> **What you are asked to do**
Where a picture occurs in the data, omit it, and copy all remaining data exactly.

[Opening Data for the task section]

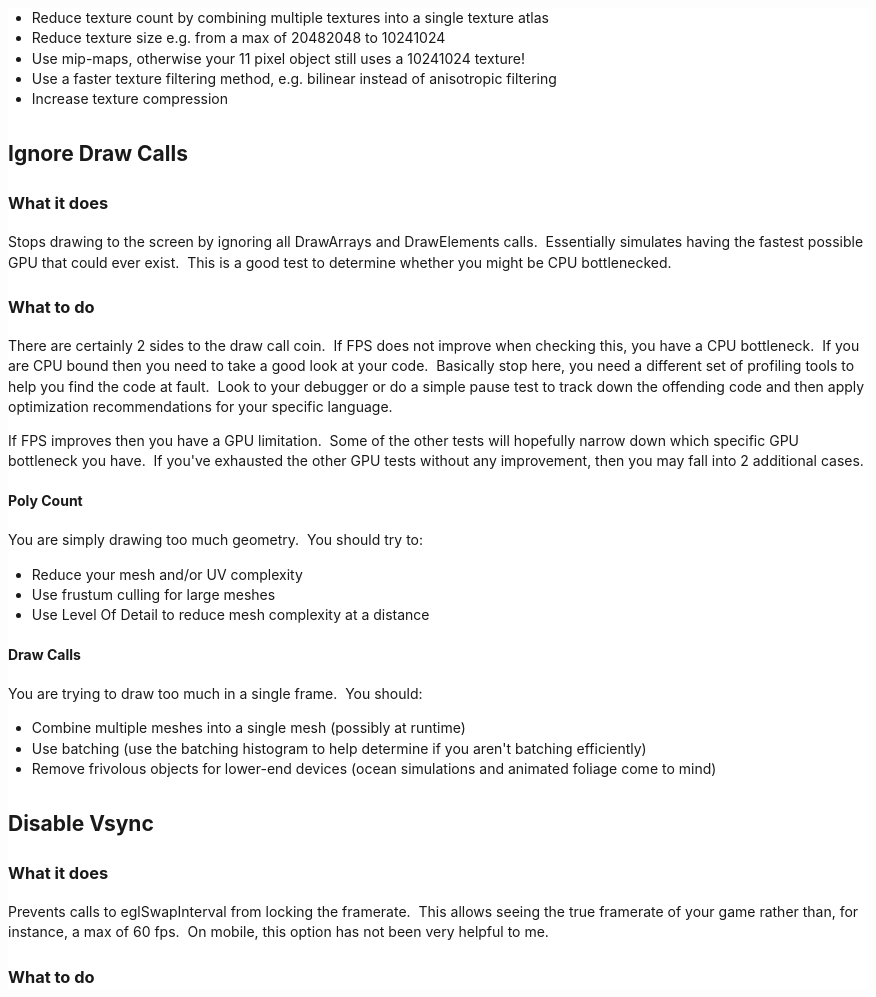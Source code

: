 *   Reduce texture count by combining multiple textures into a single texture atlas
*   Reduce texture size e.g. from a max of 20482048 to 10241024
*   Use mip-maps, otherwise your 11 pixel object still uses a 10241024 texture!
*   Use a faster texture filtering method, e.g. bilinear instead of anisotropic filtering
*   Increase texture compression

## Ignore Draw Calls

### What it does

Stops drawing to the screen by ignoring all DrawArrays and DrawElements calls.  Essentially simulates having the fastest possible GPU that could ever exist.  This is a good test to determine whether you might be CPU bottlenecked.

### What to do

There are certainly 2 sides to the draw call coin.  If FPS does not improve when checking this, you have a CPU bottleneck.  If you are CPU bound then you need to take a good look at your code.  Basically stop here, you need a different set of profiling tools to help you find the code at fault.  Look to your debugger or do a simple pause test to track down the offending code and then apply optimization recommendations for your specific language.

If FPS improves then you have a GPU limitation.  Some of the other tests will hopefully narrow down which specific GPU bottleneck you have.  If you've exhausted the other GPU tests without any improvement, then you may fall into 2 additional cases.

#### **Poly Count**

You are simply drawing too much geometry.  You should try to:

*   Reduce your mesh and/or UV complexity
*   Use frustum culling for large meshes
*   Use Level Of Detail to reduce mesh complexity at a distance

#### **Draw Calls**

You are trying to draw too much in a single frame.  You should:

*   Combine multiple meshes into a single mesh (possibly at runtime)
*   Use batching (use the batching histogram to help determine if you aren't batching efficiently)
*   Remove frivolous objects for lower-end devices (ocean simulations and animated foliage come to mind)

## Disable Vsync

### What it does

Prevents calls to eglSwapInterval from locking the framerate.  This allows seeing the true framerate of your game rather than, for instance, a max of 60 fps.  On mobile, this option has not been very helpful to me.

### What to do

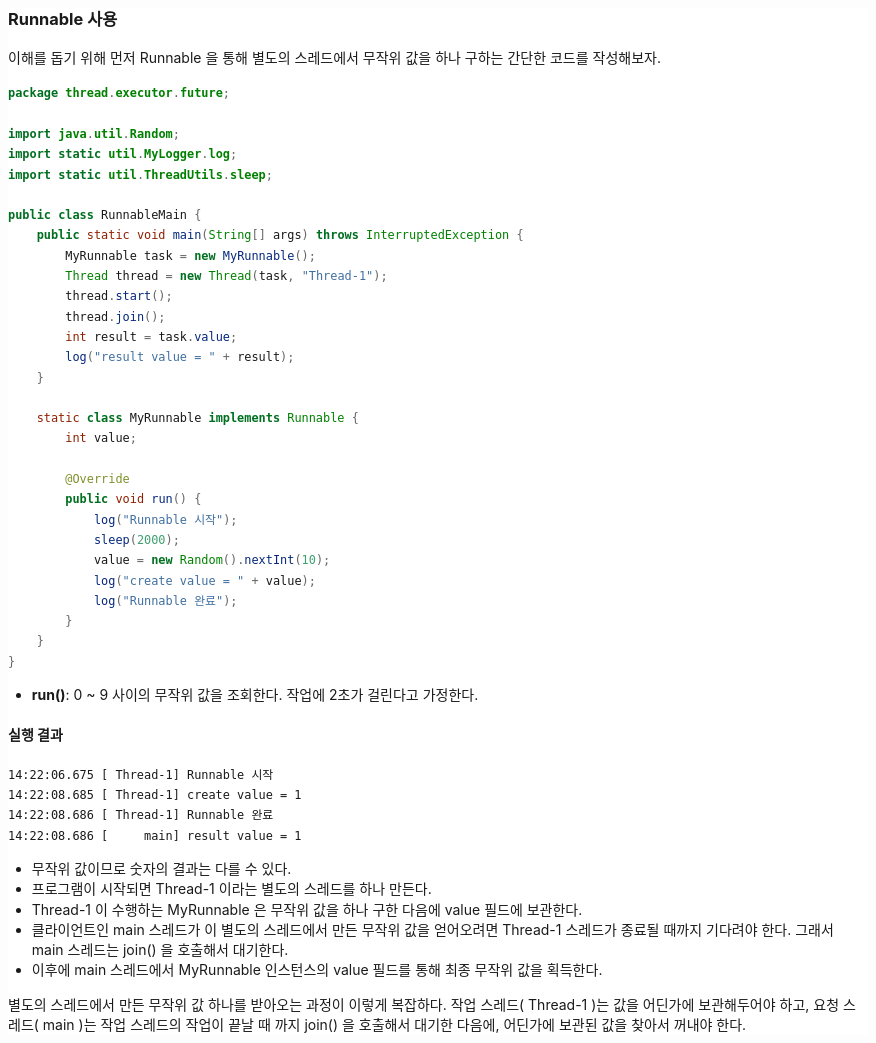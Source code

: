 ### Runnable 사용
이해를 돕기 위해 먼저 Runnable 을 통해 별도의 스레드에서 무작위 값을 하나 구하는 간단한 코드를 작성해보자.
```java
package thread.executor.future;

import java.util.Random;
import static util.MyLogger.log;
import static util.ThreadUtils.sleep;

public class RunnableMain {
    public static void main(String[] args) throws InterruptedException {
        MyRunnable task = new MyRunnable();
        Thread thread = new Thread(task, "Thread-1");
        thread.start();
        thread.join();
        int result = task.value;
        log("result value = " + result);
    }

    static class MyRunnable implements Runnable {
        int value;

        @Override
        public void run() {
            log("Runnable 시작");
            sleep(2000);
            value = new Random().nextInt(10);
            log("create value = " + value);
            log("Runnable 완료");
        }
    }
}
```
- **run()**: 0 ~ 9 사이의 무작위 값을 조회한다. 작업에 2초가 걸린다고 가정한다.

#### 실행 결과
```
14:22:06.675 [ Thread-1] Runnable 시작
14:22:08.685 [ Thread-1] create value = 1
14:22:08.686 [ Thread-1] Runnable 완료
14:22:08.686 [     main] result value = 1
```
- 무작위 값이므로 숫자의 결과는 다를 수 있다.
- 프로그램이 시작되면 Thread-1 이라는 별도의 스레드를 하나 만든다.
- Thread-1 이 수행하는 MyRunnable 은 무작위 값을 하나 구한 다음에 value 필드에 보관한다.
- 클라이언트인 main 스레드가 이 별도의 스레드에서 만든 무작위 값을 얻어오려면 Thread-1 스레드가 종료될 때까지 기다려야 한다. 
  그래서 main 스레드는 join() 을 호출해서 대기한다.
- 이후에 main 스레드에서 MyRunnable 인스턴스의 value 필드를 통해 최종 무작위 값을 획득한다.

별도의 스레드에서 만든 무작위 값 하나를 받아오는 과정이 이렇게 복잡하다.
작업 스레드( Thread-1 )는 값을 어딘가에 보관해두어야 하고, 요청 스레드( main )는 작업 스레드의 작업이 끝날 때 까지 join() 을 호출해서
대기한 다음에, 어딘가에 보관된 값을 찾아서 꺼내야 한다.
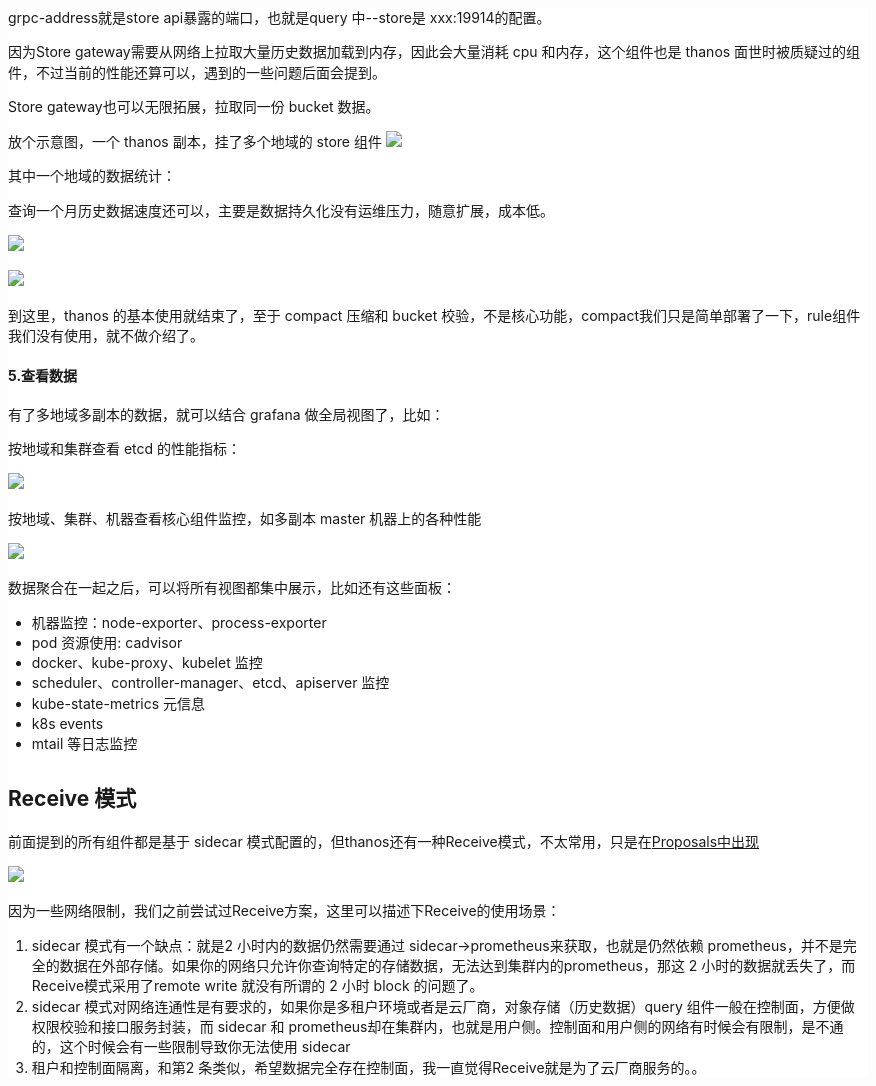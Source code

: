 grpc-address就是store api暴露的端口，也就是query 中--store是 xxx:19914的配置。

因为Store gateway需要从网络上拉取大量历史数据加载到内存，因此会大量消耗 cpu 和内存，这个组件也是 thanos 面世时被质疑过的组件，不过当前的性能还算可以，遇到的一些问题后面会提到。
 
Store gateway也可以无限拓展，拉取同一份 bucket 数据。

放个示意图，一个 thanos 副本，挂了多个地域的 store 组件
![](http://vermouth-blog-image.oss-accelerate.aliyuncs.com/monitor/d4c9e5cd-7763-461f-8c64-cfa4e1cb2b89.jpg?x-oss-process=style/watermark)


其中一个地域的数据统计：

查询一个月历史数据速度还可以，主要是数据持久化没有运维压力，随意扩展，成本低。

![](http://vermouth-blog-image.oss-accelerate.aliyuncs.com/monitor/11c0871c-4767-4501-9ddc-a362334ed36f.jpg?x-oss-process=style/watermark)

![](http://vermouth-blog-image.oss-accelerate.aliyuncs.com/monitor/0bf78b72-b72b-4a45-ba00-1c0885260337.jpg?x-oss-process=style/watermark)


到这里，thanos 的基本使用就结束了，至于 compact 压缩和 bucket 校验，不是核心功能，compact我们只是简单部署了一下，rule组件我们没有使用，就不做介绍了。

#### 5.查看数据

有了多地域多副本的数据，就可以结合 grafana 做全局视图了，比如：

按地域和集群查看 etcd 的性能指标：

![](http://vermouth-blog-image.oss-accelerate.aliyuncs.com/monitor/aa1270a9-7190-4dcf-8665-b53742b9c550.jpg?x-oss-process=style/watermark)

按地域、集群、机器查看核心组件监控，如多副本 master 机器上的各种性能

![](http://vermouth-blog-image.oss-accelerate.aliyuncs.com/monitor/e2b10a46-2580-4f8a-89a0-c59b70777c9d.jpg?x-oss-process=style/watermark)

数据聚合在一起之后，可以将所有视图都集中展示，比如还有这些面板：

* 机器监控：node-exporter、process-exporter
* pod 资源使用: cadvisor
* docker、kube-proxy、kubelet 监控
* scheduler、controller-manager、etcd、apiserver 监控
* kube-state-metrics 元信息
* k8s events 
* mtail 等日志监控


## Receive 模式

前面提到的所有组件都是基于 sidecar 模式配置的，但thanos还有一种Receive模式，不太常用，只是在[Proposals中出现](https://thanos.io/proposals/201812_thanos-remote-receive.md)

![](http://vermouth-blog-image.oss-accelerate.aliyuncs.com/monitor/9df5c0d5-b15b-4f52-92ac-86bd9a347b56.jpg?x-oss-process=style/watermark)

因为一些网络限制，我们之前尝试过Receive方案，这里可以描述下Receive的使用场景：

1. sidecar 模式有一个缺点：就是2 小时内的数据仍然需要通过 sidecar->prometheus来获取，也就是仍然依赖 prometheus，并不是完全的数据在外部存储。如果你的网络只允许你查询特定的存储数据，无法达到集群内的prometheus，那这 2 小时的数据就丢失了，而 Receive模式采用了remote write 就没有所谓的 2 小时 block 的问题了。
2. sidecar 模式对网络连通性是有要求的，如果你是多租户环境或者是云厂商，对象存储（历史数据）query 组件一般在控制面，方便做权限校验和接口服务封装，而 sidecar 和 prometheus却在集群内，也就是用户侧。控制面和用户侧的网络有时候会有限制，是不通的，这个时候会有一些限制导致你无法使用 sidecar
3. 租户和控制面隔离，和第2 条类似，希望数据完全存在控制面，我一直觉得Receive就是为了云厂商服务的。。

[Closing Data for the task section]

> **Problem solution**
Source code

: *   Reduce texture count by combining multiple textures into a single texture atlas
*   Reduce texture size e.g. from a max of 20482048 to 10241024
*   Use mip-maps, otherwise your 11 pixel object still uses a 10241024 texture!
*   Use a faster texture filtering method, e.g. bilinear instead of anisotropic filtering
*   Increase texture compression

## Ignore Draw Calls

### What it does

Stops drawing to the screen by ignoring all DrawArrays and DrawElements calls.  Essentially simulates having the fastest possible GPU that could ever exist.  This is a good test to determine whether you might be CPU bottlenecked.

### What to do

There are certainly 2 sides to the draw call coin.  If FPS does not improve when checking this, you have a CPU bottleneck.  If you are CPU bound then you need to take a good look at your code.  Basically stop here, you need a different set of profiling tools to help you find the code at fault.  Look to your debugger or do a simple pause test to track down the offending code and then apply optimization recommendations for your specific language.

If FPS improves then you have a GPU limitation.  Some of the other tests will hopefully narrow down which specific GPU bottleneck you have.  If you've exhausted the other GPU tests without any improvement, then you may fall into 2 additional cases.

#### **Poly Count**

You are simply drawing too much geometry.  You should try to:

*   Reduce your mesh and/or UV complexity
*   Use frustum culling for large meshes
*   Use Level Of Detail to reduce mesh complexity at a distance

#### **Draw Calls**

You are trying to draw too much in a single frame.  You should:

*   Combine multiple meshes into a single mesh (possibly at runtime)
*   Use batching (use the batching histogram to help determine if you aren't batching efficiently)
*   Remove frivolous objects for lower-end devices (ocean simulations and animated foliage come to mind)

## Disable Vsync

### What it does

Prevents calls to eglSwapInterval from locking the framerate.  This allows seeing the true framerate of your game rather than, for instance, a max of 60 fps.  On mobile, this option has not been very helpful to me.

### What to do

Source code

: ### Runnable 사용
이해를 돕기 위해 먼저 Runnable 을 통해 별도의 스레드에서 무작위 값을 하나 구하는 간단한 코드를 작성해보자.
```java
package thread.executor.future;

import java.util.Random;
import static util.MyLogger.log;
import static util.ThreadUtils.sleep;

public class RunnableMain {
    public static void main(String[] args) throws InterruptedException {
        MyRunnable task = new MyRunnable();
        Thread thread = new Thread(task, "Thread-1");
        thread.start();
        thread.join();
        int result = task.value;
        log("result value = " + result);
    }

    static class MyRunnable implements Runnable {
        int value;

        @Override
        public void run() {
            log("Runnable 시작");
            sleep(2000);
            value = new Random().nextInt(10);
            log("create value = " + value);
            log("Runnable 완료");
        }
    }
}
```
- **run()**: 0 ~ 9 사이의 무작위 값을 조회한다. 작업에 2초가 걸린다고 가정한다.

#### 실행 결과
```
14:22:06.675 [ Thread-1] Runnable 시작
14:22:08.685 [ Thread-1] create value = 1
14:22:08.686 [ Thread-1] Runnable 완료
14:22:08.686 [     main] result value = 1
```
- 무작위 값이므로 숫자의 결과는 다를 수 있다.
- 프로그램이 시작되면 Thread-1 이라는 별도의 스레드를 하나 만든다.
- Thread-1 이 수행하는 MyRunnable 은 무작위 값을 하나 구한 다음에 value 필드에 보관한다.
- 클라이언트인 main 스레드가 이 별도의 스레드에서 만든 무작위 값을 얻어오려면 Thread-1 스레드가 종료될 때까지 기다려야 한다. 
  그래서 main 스레드는 join() 을 호출해서 대기한다.
- 이후에 main 스레드에서 MyRunnable 인스턴스의 value 필드를 통해 최종 무작위 값을 획득한다.

별도의 스레드에서 만든 무작위 값 하나를 받아오는 과정이 이렇게 복잡하다.
작업 스레드( Thread-1 )는 값을 어딘가에 보관해두어야 하고, 요청 스레드( main )는 작업 스레드의 작업이 끝날 때 까지 join() 을 호출해서
대기한 다음에, 어딘가에 보관된 값을 찾아서 꺼내야 한다.
Source code

: grpc-address就是store api暴露的端口，也就是query 中--store是 xxx:19914的配置。

因为Store gateway需要从网络上拉取大量历史数据加载到内存，因此会大量消耗 cpu 和内存，这个组件也是 thanos 面世时被质疑过的组件，不过当前的性能还算可以，遇到的一些问题后面会提到。
 
Store gateway也可以无限拓展，拉取同一份 bucket 数据。

放个示意图，一个 thanos 副本，挂了多个地域的 store 组件
![](http://vermouth-blog-image.oss-accelerate.aliyuncs.com/monitor/d4c9e5cd-7763-461f-8c64-cfa4e1cb2b89.jpg?x-oss-process=style/watermark)


其中一个地域的数据统计：

查询一个月历史数据速度还可以，主要是数据持久化没有运维压力，随意扩展，成本低。

![](http://vermouth-blog-image.oss-accelerate.aliyuncs.com/monitor/11c0871c-4767-4501-9ddc-a362334ed36f.jpg?x-oss-process=style/watermark)

![](http://vermouth-blog-image.oss-accelerate.aliyuncs.com/monitor/0bf78b72-b72b-4a45-ba00-1c0885260337.jpg?x-oss-process=style/watermark)


到这里，thanos 的基本使用就结束了，至于 compact 压缩和 bucket 校验，不是核心功能，compact我们只是简单部署了一下，rule组件我们没有使用，就不做介绍了。

#### 5.查看数据

有了多地域多副本的数据，就可以结合 grafana 做全局视图了，比如：

按地域和集群查看 etcd 的性能指标：

![](http://vermouth-blog-image.oss-accelerate.aliyuncs.com/monitor/aa1270a9-7190-4dcf-8665-b53742b9c550.jpg?x-oss-process=style/watermark)

按地域、集群、机器查看核心组件监控，如多副本 master 机器上的各种性能

![](http://vermouth-blog-image.oss-accelerate.aliyuncs.com/monitor/e2b10a46-2580-4f8a-89a0-c59b70777c9d.jpg?x-oss-process=style/watermark)

数据聚合在一起之后，可以将所有视图都集中展示，比如还有这些面板：

* 机器监控：node-exporter、process-exporter
* pod 资源使用: cadvisor
* docker、kube-proxy、kubelet 监控
* scheduler、controller-manager、etcd、apiserver 监控
* kube-state-metrics 元信息
* k8s events 
* mtail 等日志监控


## Receive 模式

前面提到的所有组件都是基于 sidecar 模式配置的，但thanos还有一种Receive模式，不太常用，只是在[Proposals中出现](https://thanos.io/proposals/201812_thanos-remote-receive.md)

![](http://vermouth-blog-image.oss-accelerate.aliyuncs.com/monitor/9df5c0d5-b15b-4f52-92ac-86bd9a347b56.jpg?x-oss-process=style/watermark)

因为一些网络限制，我们之前尝试过Receive方案，这里可以描述下Receive的使用场景：

1. sidecar 模式有一个缺点：就是2 小时内的数据仍然需要通过 sidecar->prometheus来获取，也就是仍然依赖 prometheus，并不是完全的数据在外部存储。如果你的网络只允许你查询特定的存储数据，无法达到集群内的prometheus，那这 2 小时的数据就丢失了，而 Receive模式采用了remote write 就没有所谓的 2 小时 block 的问题了。
2. sidecar 模式对网络连通性是有要求的，如果你是多租户环境或者是云厂商，对象存储（历史数据）query 组件一般在控制面，方便做权限校验和接口服务封装，而 sidecar 和 prometheus却在集群内，也就是用户侧。控制面和用户侧的网络有时候会有限制，是不通的，这个时候会有一些限制导致你无法使用 sidecar
3. 租户和控制面隔离，和第2 条类似，希望数据完全存在控制面，我一直觉得Receive就是为了云厂商服务的。。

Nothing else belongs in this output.